14 de maio de 2026
Geral

Pet em local público exige bom senso

Dulce Kernbeis
| Tempo de leitura: 7 min

Quioshi Goto/Arquivo

Sandra Ariede levou a cadela Aninha em reunião na Câmara

Acabou-se o tempo em que os cães viviam apenas confinados no quintal, presos em correntes e dormindo em casinhas de madeira e pouco desfrutavam das dependências da casa. Hoje, lugar de cachorro é junto do seu dono.
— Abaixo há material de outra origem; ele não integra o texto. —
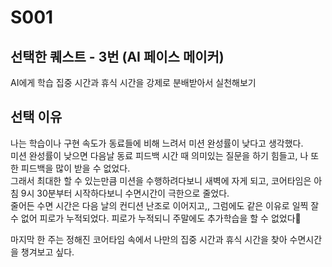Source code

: # S001
## 선택한 퀘스트 - 3번 (AI 페이스 메이커)
AI에게 학습 집중 시간과 휴식 시간을 강제로 분배받아서 실천해보기

## 선택 이유
나는 학습이나 구현 속도가 동료들에 비해 느려서 미션 완성률이 낮다고 생각했다.  
미션 완성률이 낮으면 다음날 동료 피드백 시간 때 의미있는 질문을 하기 힘들고, 나 또한 피드백을 많이 받을 수 없었다.  
그래서 최대한 할 수 있는만큼 미션을 수행하려다보니 새벽에 자게 되고, 코어타임은 아침 9시 30분부터 시작하다보니 수면시간이 극한으로 줄었다.  
줄어든 수면 시간은 다음 날의 컨디션 난조로 이어지고,, 그럼에도 같은 이유로 일찍 잘 수 없어 피로가 누적되었다. 피로가 누적되니 주말에도 추가학습을 할 수 없었다🥲  

마지막 한 주는 정해진 코어타임 속에서 나만의 집중 시간과 휴식 시간을 찾아 수면시간을 챙겨보고 싶다.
São cada vez mais companheiros, dormem em camas (muitas vezes até na do próprio dono), sofás e comem embaixo da mesa (quando não, têm lugar ao lado dos comensais mesmo).

E essa convivência à mesa não é para o animal ficar com os restos da comida como antigamente e, sim, com certeza, para fazerem companhia à família. Afinal, ninguém há de negar que, nos dias de hoje a relação mudou:  os cães são, em muitos casos, considerados membros da família.

E não só cães, todos os pets de forma geral, como os gatos, hamsters, coelhinhos, esquilos, periquitos, papagaios, calopsitas e outras aves. Seja qual for a raça,  os pets têm cada vez mais conquistado status ao lado de seus donos, os  humanos.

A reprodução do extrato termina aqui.